Once, I told you I wished we were free to our will
to be together as I do want it still –
without made up social contracts as religions;
what does love do with ruling nations?
Meeting you was fate of coincidences, that
we were sharing in life the same debt
from our parents and ancestors, the curse
that we cannot be good, only worse.
I’ve almost accepted the curse as my nature
when I met your highly pure feature
to learn, and go, not to giving up to learn,
but our demons led to give up to earn.
Breaking under hardship, seduction and pride,
concepts of dignity, the weak human mind –
I don’t know what could push us away so far;
but both of us stopped fighting who we are.

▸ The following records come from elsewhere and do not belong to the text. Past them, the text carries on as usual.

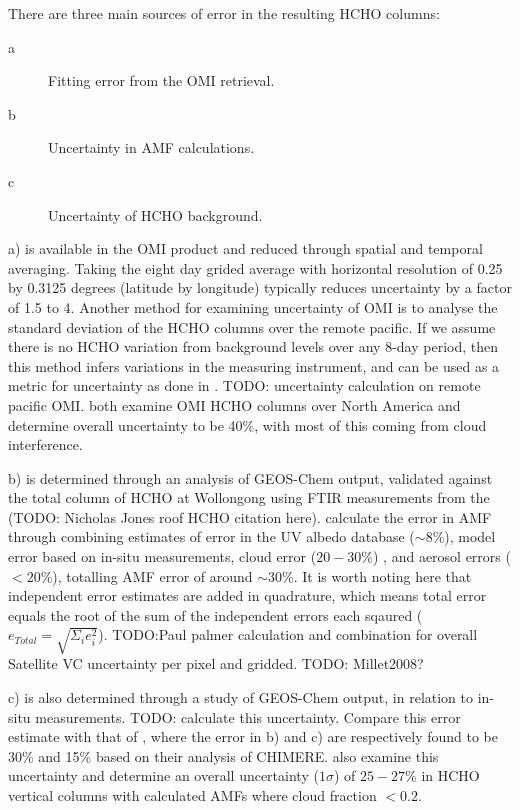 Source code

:     There are three main sources of error in the resulting HCHO columns:
    \begin{description}
      \item[a] Fitting error from the OMI retrieval.
      \item[b] Uncertainty in AMF calculations.
      \item[c] Uncertainty of HCHO background.
    \end{description}
    
    a) is available in the OMI product and reduced through spatial and temporal averaging.
    Taking the eight day grided average with horizontal resolution of 0.25 by 0.3125 degrees (latitude by longitude) typically reduces uncertainty by a factor of 1.5 to 4.
    Another method for examining uncertainty of OMI is to analyse the standard deviation of the HCHO columns over the remote pacific.
    If we assume there is no HCHO variation from background levels over any 8-day period, then this method infers variations in the measuring instrument, and can be used as a metric for uncertainty as done in \citet{DeSmedt2012}.
    TODO: uncertainty calculation on remote pacific OMI.
    \cite{Millet2006, Palmer2006} both examine OMI HCHO columns over North America and determine overall uncertainty to be 40\%, with most of this coming from cloud interference.
    
    b) is determined through an analysis of GEOS-Chem output, validated against the total column of HCHO at Wollongong using FTIR measurements from the (TODO: Nicholas Jones roof HCHO citation here).
    \cite{Palmer2006} calculate the error in AMF through combining estimates of error in the UV albedo database ($\sim 8$\%), model error based on in-situ measurements, cloud error  ($20-30$\%) \citep{Martin2003}, and aerosol errors ($<20$\%), totalling AMF error of around $\sim 30$\%.
    It is worth noting here that independent error estimates are added in quadrature, which means total error equals the root of the sum of the independent errors each sqaured ($e_{Total}=\sqrt{\Sigma_i e_i^2}$).
    TODO:Paul palmer calculation and combination for overall Satellite VC uncertainty per pixel and gridded.
    TODO: Millet2008?
    
    c) is also determined through a study of GEOS-Chem output, in relation to in-situ measurements.
    TODO: calculate this uncertainty.
    Compare this error estimate with that of \citet{Curci2010}, where the error in b) and c) are respectively found to be 30\% and 15\% based on their analysis of CHIMERE.
    \cite{Millet2008} also examine this uncertainty and determine an overall uncertainty ($1\sigma$) of $25-27\%$ in HCHO vertical columns with calculated AMFs where cloud fraction $< 0.2$.
    
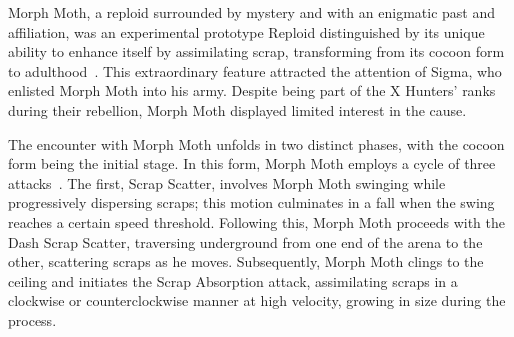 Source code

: Morph Moth, a reploid surrounded by mystery and with an enigmatic past and affiliation, was an experimental prototype Reploid distinguished by its unique ability to enhance itself by assimilating scrap, transforming from its cocoon form to adulthood~\cite{wiki:Morph_moth, wayback:X2_resources}. This extraordinary feature attracted the attention of Sigma, who enlisted Morph Moth into his army. Despite being part of the X Hunters' ranks during their rebellion, Morph Moth displayed limited interest in the cause.

The encounter with Morph Moth unfolds in two distinct phases, with the cocoon form being the initial stage. In this form, Morph Moth employs a cycle of three attacks~\cite{book:Compendium}. The first, Scrap Scatter, involves Morph Moth swinging while progressively dispersing scraps; this motion culminates in a fall when the swing reaches a certain speed threshold. Following this, Morph Moth proceeds with the Dash Scrap Scatter, traversing underground from one end of the arena to the other, scattering scraps as he moves. Subsequently, Morph Moth clings to the ceiling and initiates the Scrap Absorption attack, assimilating scraps in a clockwise or counterclockwise manner at high velocity, growing in size during the process.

“If we met in a bar”, “if I could turn back time”,
“returning seven years old, would I do the same crime?” –
such questions pop up with no sense of reality
because we have but pictures, then we see through our cavity.
We believed it’s over – even if I didn’t and don’t wish so,
call it martyrdom, dignity – I don’t think so;
we just gave up on reality that we both adored;
and now we are living hell for it with no reward at all.
How much suffering, a mortal soul could bear
until recognizing that forgiveness is our divine elixir;
forgiving for giving up on us, forgetting the pain –
just like a wicked god-story; repent or suffer in vain.